## [Source information]

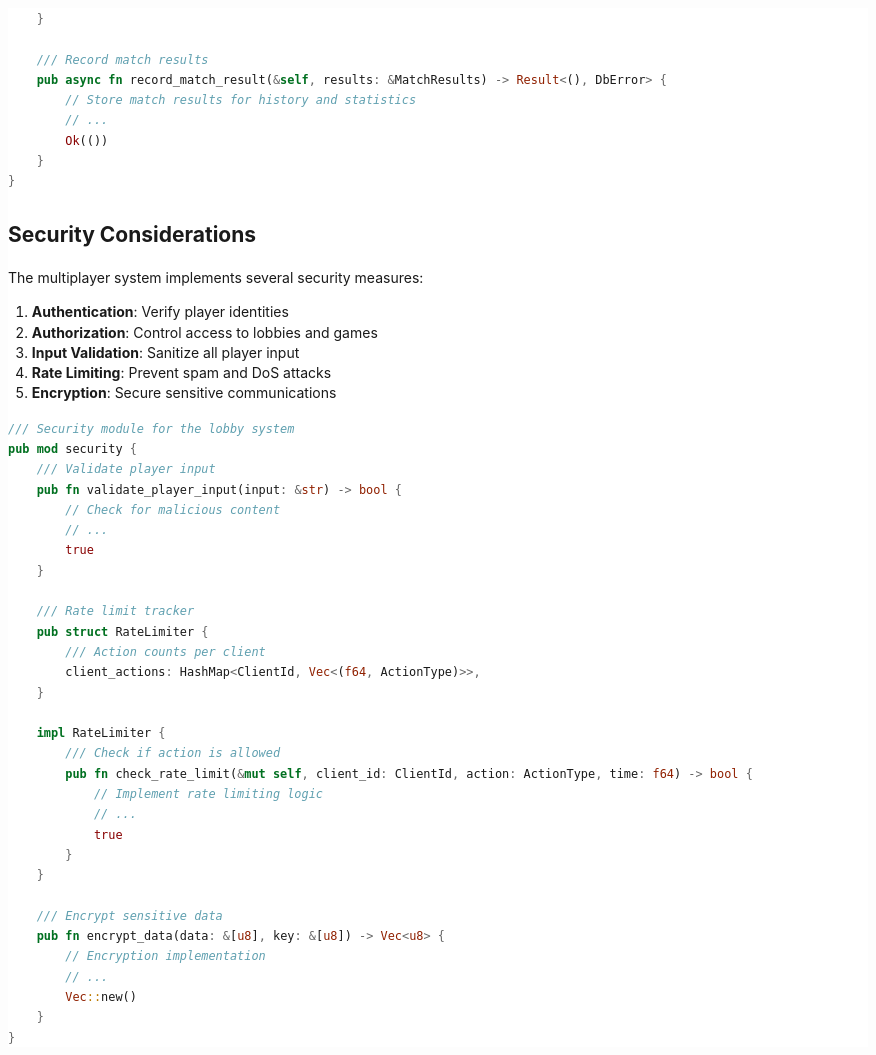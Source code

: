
 ```rust
    }
    
    /// Record match results
    pub async fn record_match_result(&self, results: &MatchResults) -> Result<(), DbError> {
        // Store match results for history and statistics
        // ...
        Ok(())
    }
}
```

## Security Considerations

The multiplayer system implements several security measures:

1. **Authentication**: Verify player identities
2. **Authorization**: Control access to lobbies and games
3. **Input Validation**: Sanitize all player input
4. **Rate Limiting**: Prevent spam and DoS attacks
5. **Encryption**: Secure sensitive communications

```rust
/// Security module for the lobby system
pub mod security {
    /// Validate player input
    pub fn validate_player_input(input: &str) -> bool {
        // Check for malicious content
        // ...
        true
    }
    
    /// Rate limit tracker
    pub struct RateLimiter {
        /// Action counts per client
        client_actions: HashMap<ClientId, Vec<(f64, ActionType)>>,
    }
    
    impl RateLimiter {
        /// Check if action is allowed
        pub fn check_rate_limit(&mut self, client_id: ClientId, action: ActionType, time: f64) -> bool {
            // Implement rate limiting logic
            // ...
            true
        }
    }
    
    /// Encrypt sensitive data
    pub fn encrypt_data(data: &[u8], key: &[u8]) -> Vec<u8> {
        // Encryption implementation
        // ...
        Vec::new()
    }
}
```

## [Your assignment]
Every line of the material that holds "data" should be copied out as the answer.

## [Task result]
    /// Encrypt sensitive data
    pub fn encrypt_data(data: &[u8], key: &[u8]) -> Vec<u8> {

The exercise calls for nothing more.